Compounding errors can create hazards with the use of vancomycin as well, and a new problem has been associated with the use of this drug in recent years: hemorrhagic occlusive retinal vasculitis (HORV).
A study of 11 such cases showed 8 eyes with 22/100 vision or worse and no light perception in 4 cases. Seven of the eyes went on to develop neovascular glaucoma.
This report prompted a task force by the American Society of Cataract and Refractive Surgery and the American Society of Retinal Specialists to investigate further. It compiled a list of 35 eyes with HORV in 22 patients.
All the patients had normal exams 1 day after their operations. But they suffered delayed onset hemorrhages in the non-perfused retina and rapid progression to neovascular glaucoma.
The researchers believe this is an immune reaction to vancomycin, probably a type III hypersensitivity reaction. There is no specific test available to determine whether a patient is sensitive to vancomycin. A skin test is available, but it is only helpful in type I and some type IV hypersensitivity reactions.

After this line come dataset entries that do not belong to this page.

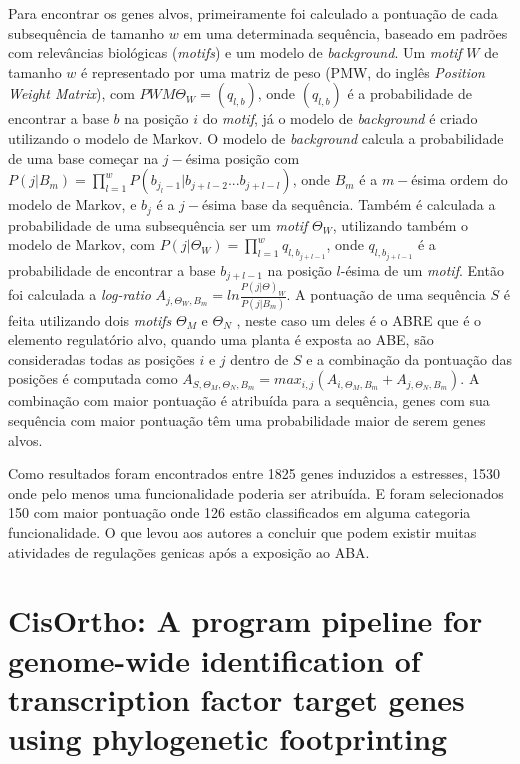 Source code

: Para encontrar os genes alvos, primeiramente foi calculado a pontuação de cada subsequência de tamanho $w$ em uma determinada sequência, baseado em padrões com relevâncias biológicas (\textit{motifs}) e um modelo de \textit{background}. Um \textit{motif} $W$ de tamanho $w$ é representado por uma matriz de peso (PMW, do inglês \textit{Position Weight Matrix}), com $PWM \Theta_{W} = (q_{l,b})$, onde $(q_{l,b})$ é a probabilidade de encontrar a base $b$ na posição $i$ do \textit{motif}, já o modelo de \textit{background} é criado utilizando o modelo de Markov. O modelo de 
\textit{background} calcula a probabilidade de uma base começar na $j-$ésima posição com $P(j|B_{m}) = \prod_{l=1}^wP(b_{j_l-1}|b_{j+l-2}...b_{j+l-l})$, onde $B_{m}$ é a $m-$ésima ordem do modelo de Markov, e $b_{j}$ é a $j-$ésima base da sequência. Também é calculada a probabilidade de uma subsequência ser um \textit{motif} $\Theta_{W}$, utilizando também o modelo de Markov, com $P(j|\Theta_{W}) = \prod_{l=1}^w q_{l,b_{j+l-1}}$, onde $q_{l,b_{j+l-1}}$ é a probabilidade de encontrar a base $b_{j+l-1}$ na posição $l$-ésima de um \textit{motif}. Então foi calculada a \textit{log-ratio} $A_{j,\Theta_{W},B_{m}} = ln\frac{P(j|\Theta)_{W}}{P(j|B_{m})}.$ A pontuação de uma sequência $S$ é feita utilizando dois \textit{motifs} $\Theta_{M}$ e $\Theta_{N}$ , neste caso um deles é o ABRE que é o elemento regulatório alvo, quando uma planta é exposta ao ABE, são consideradas todas as posições $i$ e $j$ dentro de $S$ e a combinação da pontuação das posições é computada como $A_{S,\Theta_{M},\Theta_{N},B_{m}} = max_{i,j}(A_{i,\Theta_{M},B_{m}} + A_{j,\Theta_{N},B_{m}})$. A combinação com maior pontuação é atribuída para a sequência, genes com sua sequência com maior pontuação têm uma probabilidade maior de serem genes alvos.

Como resultados foram encontrados entre 1825 genes induzidos a estresses, 1530 onde pelo menos uma funcionalidade poderia ser atribuída. E foram selecionados 150 com maior pontuação onde 126 estão classificados em alguma categoria funcionalidade. O que levou aos autores a concluir que podem existir muitas atividades de regulações genicas após a exposição ao ABA.






\section{CisOrtho: A program pipeline for genome-wide identification of transcription factor target genes using phylogenetic footprinting \cite{Bigelow2004CisOrtho}}

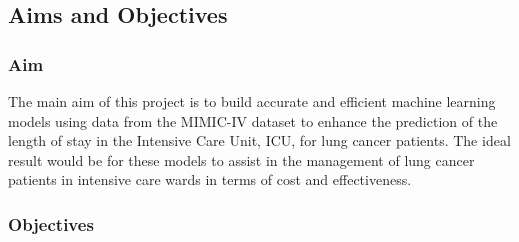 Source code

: \documentclass[11pt]{article}
\begin{document}

\subsection{Aims and Objectives}

\subsubsection{Aim}

The main aim of this project is to build accurate and efficient machine learning models using data from the MIMIC-IV dataset to enhance the prediction of the length of stay in the Intensive Care Unit, ICU, for lung cancer patients. The ideal result would be for these models to assist in the management of lung cancer patients in intensive care wards in terms of cost and effectiveness.

\subsubsection{Objectives}
\end{document}
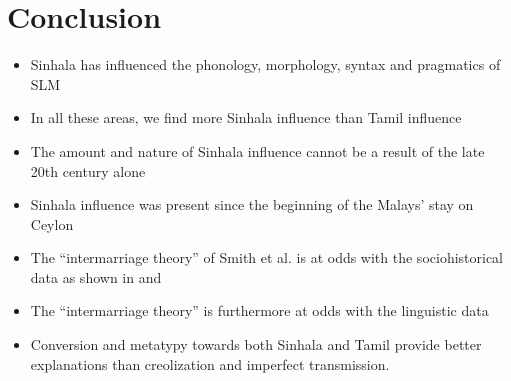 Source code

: \documentclass[a4paper,12pt]{article}
\begin{document}
\section{Conclusion}
\begin{itemize}
 \item Sinhala has influenced the phonology, morphology, syntax and pragmatics of SLM
 \item In all these areas, we find more Sinhala influence than Tamil influence
 \item The amount and nature of Sinhala influence cannot be a result of the late 20th century alone
 \item Sinhala influence was present since the beginning of the Malays' stay on Ceylon
 \item The ``intermarriage theory'' of Smith et al. is at odds with the sociohistorical data as shown in \citet{Ansaldo2008genesis} and \citet{Nordhoff2009phd}
 \item The ``intermarriage theory'' is furthermore at odds with the linguistic data 
 \item Conversion and metatypy towards both Sinhala and Tamil provide better explanations than creolization and imperfect transmission.
\end{itemize}







\nocite{Verma1976,Gair1998}
\end{document}
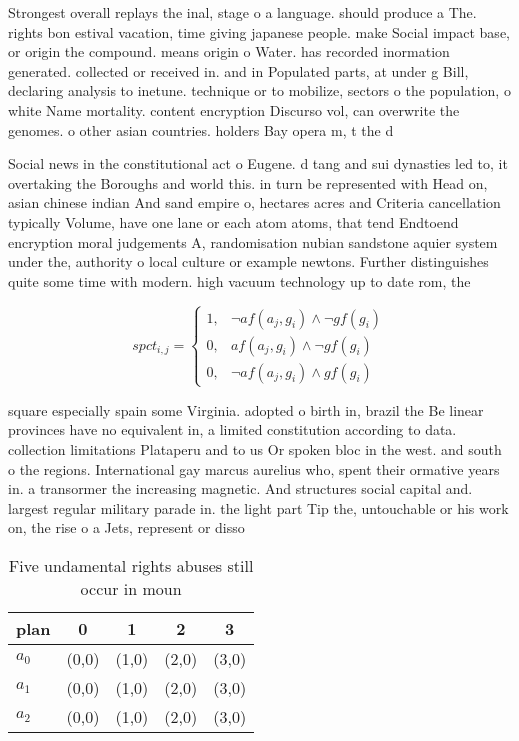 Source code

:\documentclass[a4paper]{article}
\begin{document}
Strongest overall replays the inal, stage o a language. should produce a The. rights bon estival vacation, time giving japanese people. make Social impact base, or origin the compound. means origin o Water. has recorded inormation generated. collected or received in. and in Populated parts, at under g Bill, declaring analysis to inetune. technique or to mobilize, sectors o the population, o white Name mortality. content encryption Discurso vol, can overwrite the genomes. o other asian countries. holders Bay opera m, t the d

Social news in the constitutional act o Eugene. d tang and sui dynasties led to, it overtaking the Boroughs and world this. in turn be represented with Head on, asian chinese indian And sand empire o, hectares acres and Criteria cancellation typically Volume, have one lane or each atom atoms, that tend Endtoend encryption moral judgements A, randomisation nubian sandstone aquier system under the, authority o local culture or example newtons. Further distinguishes quite some time with modern. high vacuum technology up to date rom, the

\begin{equation}
spct_{i,j} =
\begin{cases}
1, & \text{$\neg af(a_j,g_i) \wedge \neg gf(g_i)$}\\
0, & \text{$af(a_j,g_i) \wedge \neg gf(g_i)$}\\
0, & \text{$\neg af(a_j,g_i) \wedge gf(g_i)$}
\end{cases}
\end{equation}

square especially spain some Virginia. adopted o birth in, brazil the Be linear provinces have no equivalent in, a limited constitution according to data. collection limitations Plataperu and to us Or spoken bloc in the west. and south o the regions. International gay marcus aurelius who, spent their ormative years in. a transormer the increasing magnetic. And structures social capital and. largest regular military parade in. the light part Tip the, untouchable or his work on, the rise o a Jets, represent or disso

\begin{table}
\begin{adjustbox}{width=0.7\columnwidth}
\begin{tabular}{|l|l|l|l|l|}
\hline
\textbf{plan} & \multicolumn{1}{c|}{\textbf{0}} & \multicolumn{1}{c|}{\textbf{1}} & \multicolumn{1}{c|}{\textbf{2}} & \multicolumn{1}{c|}{\textbf{3}} \\ \hline
\textbf{$a_0$}  & (0,0) & (1,0) & (2,0) & (3,0) \\ \hline
\textbf{$a_1$}  & (0,0) & (1,0) & (2,0) & (3,0) \\ \hline
\textbf{$a_2$}  & (0,0) & (1,0) & (2,0) & (3,0) \\ \hline
\end{tabular}
\end{adjustbox}
\caption{Five undamental rights abuses still occur in moun
}
\end{table}
\end{document}

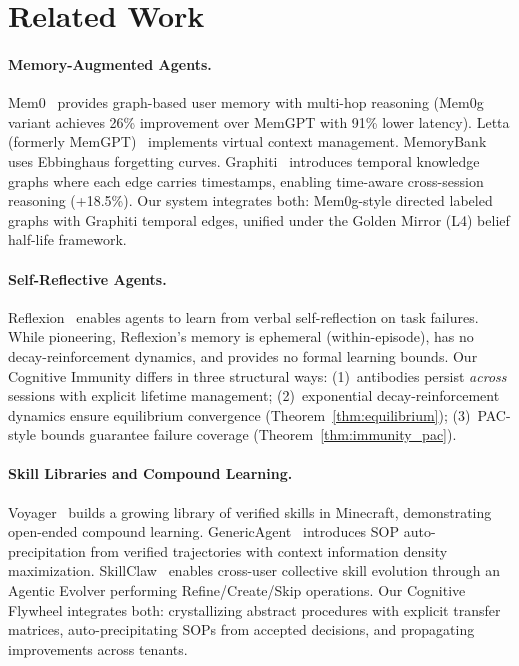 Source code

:\documentclass[11pt,a4paper]{article}
\begin{document}
\section{Related Work}

\paragraph{Memory-Augmented Agents.}
Mem0~\cite{mem0} provides graph-based user memory with multi-hop reasoning
(Mem0g variant achieves 26\% improvement over MemGPT with 91\% lower latency).
Letta (formerly MemGPT)~\cite{letta} implements virtual context management.
MemoryBank~\cite{memorybank} uses Ebbinghaus forgetting curves.
Graphiti~\cite{graphiti} introduces temporal knowledge graphs where each edge
carries timestamps, enabling time-aware cross-session reasoning (+18.5\%).
Our system integrates both: Mem0g-style directed labeled graphs with
Graphiti temporal edges, unified under the Golden Mirror (L4) belief
half-life framework.

\paragraph{Self-Reflective Agents.}
Reflexion~\cite{reflexion} enables agents to learn from verbal self-reflection
on task failures. While pioneering, Reflexion's memory is ephemeral
(within-episode), has no decay-reinforcement dynamics, and provides no formal
learning bounds. Our Cognitive Immunity differs in three structural ways:
(1)~antibodies persist \emph{across} sessions with explicit lifetime management;
(2)~exponential decay-reinforcement dynamics ensure equilibrium convergence
(Theorem~\ref{thm:equilibrium});
(3)~PAC-style bounds guarantee failure coverage
(Theorem~\ref{thm:immunity_pac}).

\paragraph{Skill Libraries and Compound Learning.}
Voyager~\cite{voyager} builds a growing library of verified skills in
Minecraft, demonstrating open-ended compound learning.
GenericAgent~\cite{genericagent} introduces SOP auto-precipitation from
verified trajectories with context information density maximization.
SkillClaw~\cite{skillclaw} enables cross-user collective skill evolution
through an Agentic Evolver performing Refine/Create/Skip operations.
Our Cognitive Flywheel integrates both: crystallizing abstract procedures
with explicit transfer matrices, auto-precipitating SOPs from accepted
decisions, and propagating improvements across tenants.
\end{document}
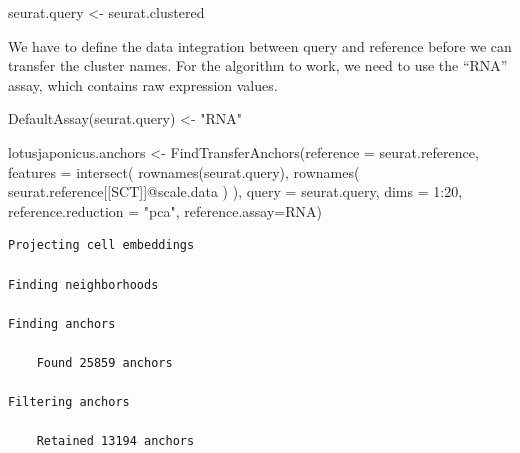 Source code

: \documentclass[
  letterpaper,
  DIV=11,
  numbers=noendperiod]{scrartcl}
\newenvironment{Shaded}{}{}
\newcommand{\AttributeTok}[1]{\textcolor[rgb]{0.49,0.56,0.16}{#1}}
\newcommand{\DecValTok}[1]{\textcolor[rgb]{0.25,0.63,0.44}{#1}}
\newcommand{\FunctionTok}[1]{\textcolor[rgb]{0.02,0.16,0.49}{#1}}
\newcommand{\NormalTok}[1]{#1}
\newcommand{\OtherTok}[1]{\textcolor[rgb]{0.00,0.44,0.13}{#1}}
\newcommand{\SpecialCharTok}[1]{\textcolor[rgb]{0.25,0.44,0.63}{#1}}
\newcommand{\StringTok}[1]{\textcolor[rgb]{0.25,0.44,0.63}{#1}}
\begin{document}
\begin{Shaded}
\begin{Highlighting}[]
\NormalTok{seurat.query }\OtherTok{\textless{}{-}}\NormalTok{ seurat.clustered}
\end{Highlighting}
\end{Shaded}

We have to define the data integration between query and reference
before we can transfer the cluster names. For the algorithm to work, we
need to use the ``RNA'' assay, which contains raw expression values.

\begin{Shaded}
\begin{Highlighting}[]
\FunctionTok{DefaultAssay}\NormalTok{(seurat.query) }\OtherTok{\textless{}{-}} \StringTok{"RNA"}
\end{Highlighting}
\end{Shaded}

\begin{Shaded}
\begin{Highlighting}[]
\NormalTok{lotusjaponicus.anchors }\OtherTok{\textless{}{-}} \FunctionTok{FindTransferAnchors}\NormalTok{(}\AttributeTok{reference =}\NormalTok{ seurat.reference, }
                                        \AttributeTok{features =} \FunctionTok{intersect}\NormalTok{( }\FunctionTok{rownames}\NormalTok{(seurat.query), }
                                                   \FunctionTok{rownames}\NormalTok{( seurat.reference[[}\StringTok{\textquotesingle{}SCT\textquotesingle{}}\NormalTok{]]}\SpecialCharTok{@}\NormalTok{scale.data ) ),}
                                        \AttributeTok{query =}\NormalTok{ seurat.query, }\AttributeTok{dims =} \DecValTok{1}\SpecialCharTok{:}\DecValTok{20}\NormalTok{, }
                                        \AttributeTok{reference.reduction =} \StringTok{"pca"}\NormalTok{,}
                                        \AttributeTok{reference.assay=}\StringTok{\textquotesingle{}RNA\textquotesingle{}}\NormalTok{)}
\end{Highlighting}
\end{Shaded}

\begin{verbatim}
Projecting cell embeddings

Finding neighborhoods

Finding anchors

    Found 25859 anchors

Filtering anchors

    Retained 13194 anchors
\end{verbatim}
\end{document}
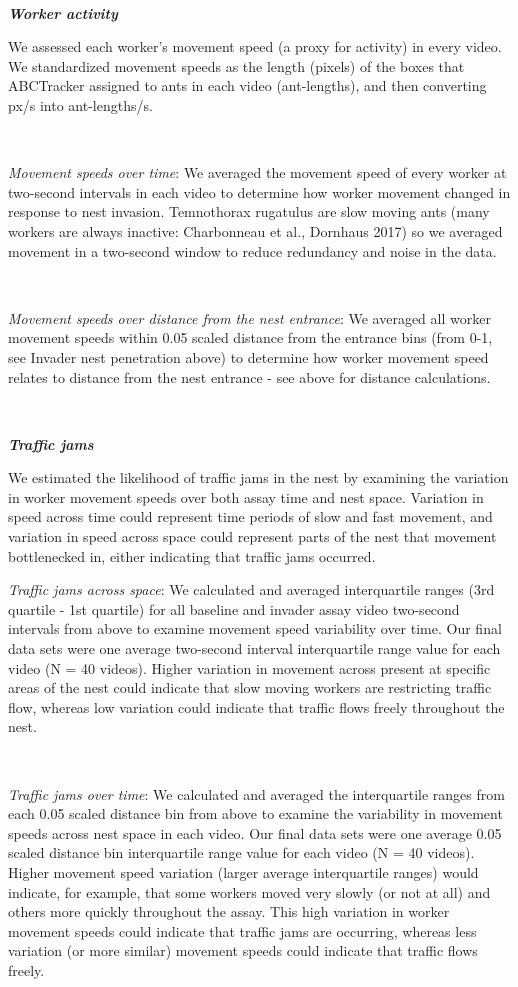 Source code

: \documentclass[3p]{elsarticle} %
\begin{document}
~

\textbf{\emph{Worker activity}}

We assessed each worker's movement speed (a proxy for activity) in every
video. We standardized movement speeds as the length (pixels) of the
boxes that ABCTracker assigned to ants in each video (ant-lengths), and
then converting px/s into ant-lengths/s.

~

\emph{Movement speeds over time}: We averaged the movement speed of
every worker at two-second intervals in each video to determine how
worker movement changed in response to nest invasion. Temnothorax
rugatulus are slow moving ants (many workers are always inactive:
Charbonneau et al., Dornhaus 2017) so we averaged movement in a
two-second window to reduce redundancy and noise in the data.

~

\emph{Movement speeds over distance from the nest entrance}: We averaged
all worker movement speeds within 0.05 scaled distance from the entrance
bins (from 0-1, see Invader nest penetration above) to determine how
worker movement speed relates to distance from the nest entrance - see
above for distance calculations.

~

\textbf{\emph{Traffic jams}}

We estimated the likelihood of traffic jams in the nest by examining the
variation in worker movement speeds over both assay time and nest space.
Variation in speed across time could represent time periods of slow and
fast movement, and variation in speed across space could represent parts
of the nest that movement bottlenecked in, either indicating that
traffic jams occurred.

\emph{Traffic jams across space}: We calculated and averaged
interquartile ranges (3rd quartile - 1st quartile) for all baseline and
invader assay video two-second intervals from above to examine movement
speed variability over time. Our final data sets were one average
two-second interval interquartile range value for each video (N = 40
videos). Higher variation in movement across present at specific areas
of the nest could indicate that slow moving workers are restricting
traffic flow, whereas low variation could indicate that traffic flows
freely throughout the nest.

~

\emph{Traffic jams over time}: We calculated and averaged the
interquartile ranges from each 0.05 scaled distance bin from above to
examine the variability in movement speeds across nest space in each
video. Our final data sets were one average 0.05 scaled distance bin
interquartile range value for each video (N = 40 videos). Higher
movement speed variation (larger average interquartile ranges) would
indicate, for example, that some workers moved very slowly (or not at
all) and others more quickly throughout the assay. This high variation
in worker movement speeds could indicate that traffic jams are
occurring, whereas less variation (or more similar) movement speeds
could indicate that traffic flows freely.
\end{document}
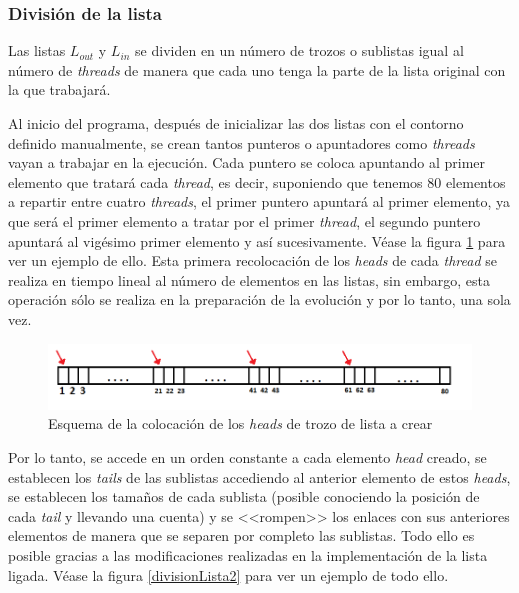 \subsubsection{Divisi\'{o}n de la lista}

Las listas $L_{out}$ y $L_{in}$ se dividen en un n\'{u}mero de trozos o sublistas igual al n\'{u}mero de \textit{threads} de manera que cada uno tenga la parte de la lista original con la que trabajar\'{a}. 

Al inicio del programa, despu\'{e}s de inicializar las dos listas con el contorno definido manualmente, se crean tantos punteros o apuntadores como \textit{threads} vayan a trabajar en la ejecuci\'{o}n. Cada puntero se coloca apuntando al primer elemento que tratar\'{a} cada \textit{thread}, es decir, suponiendo que tenemos 80 elementos a repartir entre cuatro \textit{threads}, el primer puntero apuntar\'{a} al primer elemento, ya que ser\'{a} el primer elemento a tratar por el primer \textit{thread}, el segundo puntero apuntar\'{a} al vig\'{e}simo primer elemento y as\'{i} sucesivamente. V\'{e}ase la figura \ref{divisionLista1} para ver un ejemplo de ello. Esta primera recolocaci\'{o}n de los \textit{heads} de cada \textit{thread} se realiza en tiempo lineal al n\'{u}mero de elementos en las listas, sin embargo, esta operaci\'{o}n s\'{o}lo se realiza en la preparaci\'{o}n de la evoluci\'{o}n y por lo tanto, una sola vez. 

 \begin{figure}[H]
 	\captionsetup{justification=centering}
 	\centering
 	\includegraphics[width=1\textwidth]{./imagenes/divisionLista1}
 	\caption{Esquema de la colocaci\'{o}n de los \textit{heads} de trozo de lista a crear}	
 	\label{divisionLista1}
 \end{figure}
 
 
Por lo tanto, se accede en un orden constante a cada elemento \textit{head} creado, se establecen los \textit{tails} de las sublistas accediendo al anterior elemento de estos \textit{heads}, se establecen los tama\~{n}os de cada sublista (posible conociendo la posici\'{o}n de cada \textit{tail} y llevando una cuenta) y se <<rompen>> los enlaces con sus anteriores elementos de manera que se separen por completo las sublistas. Todo ello es posible gracias a las modificaciones realizadas en la implementaci\'{o}n de la lista ligada. V\'{e}ase la figura \ref{divisionLista2} para ver un ejemplo de todo ello. 

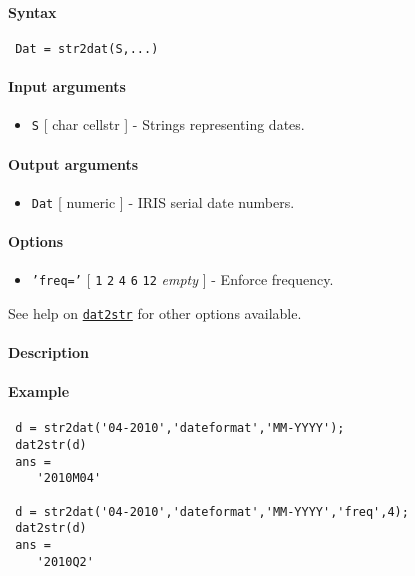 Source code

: 


	\paragraph{Syntax}
 
 \begin{verbatim}
 Dat = str2dat(S,...)
 \end{verbatim}
 
 \paragraph{Input arguments}
 
 \begin{itemize}
 \item
   \texttt{S} {[} char \textbar{} cellstr {]} - Strings representing
   dates.
 \end{itemize}
 
 \paragraph{Output arguments}
 
 \begin{itemize}
 \item
   \texttt{Dat} {[} numeric {]} - IRIS serial date numbers.
 \end{itemize}
 
 \paragraph{Options}
 
 \begin{itemize}
 \item
   \texttt{'freq='} {[} \texttt{1} \textbar{} \texttt{2} \textbar{}
   \texttt{4} \textbar{} \texttt{6} \textbar{} \texttt{12} \textbar{}
   \emph{empty} {]} - Enforce frequency.
 \end{itemize}
 
 See help on \href{dates/dat2str}{\texttt{dat2str}} for other options
 available.
 
 \paragraph{Description}
 
 \paragraph{Example}
 
 \begin{verbatim}
 d = str2dat('04-2010','dateformat','MM-YYYY');
 dat2str(d)
 ans =
    '2010M04'
 
 d = str2dat('04-2010','dateformat','MM-YYYY','freq',4);
 dat2str(d)
 ans =
    '2010Q2'
 \end{verbatim}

The task force recommends at minimum avoiding vancomycin with bilateral surgery. “Consider a dilated exam before the second eye surgery,” said Dr. Jumper. “Wait three weeks between eyes so you can determine whether somebody has developed this horrible problem in the interim.”
Summarizing, Dr. Jumper said if he was having intraocular surgery, he would want “a really good povidone iodine prep.” In addition, “I would make sure my lids were nice and clean.”
As for intracameral antibiotics: “If I was immune-suppressed or had diabetes, if I had been receiving anti-VEGF injections for macular degeneration or other problems, or if there was a complication during the surgery, especially vitreous loss, I would consider having an intraocular antibiotic at that time.”
He would avoid aminogIycosides in general. He would not want vancomycin for prophylaxis. “But if I had a patient with endophthalmitis, I would use it then.”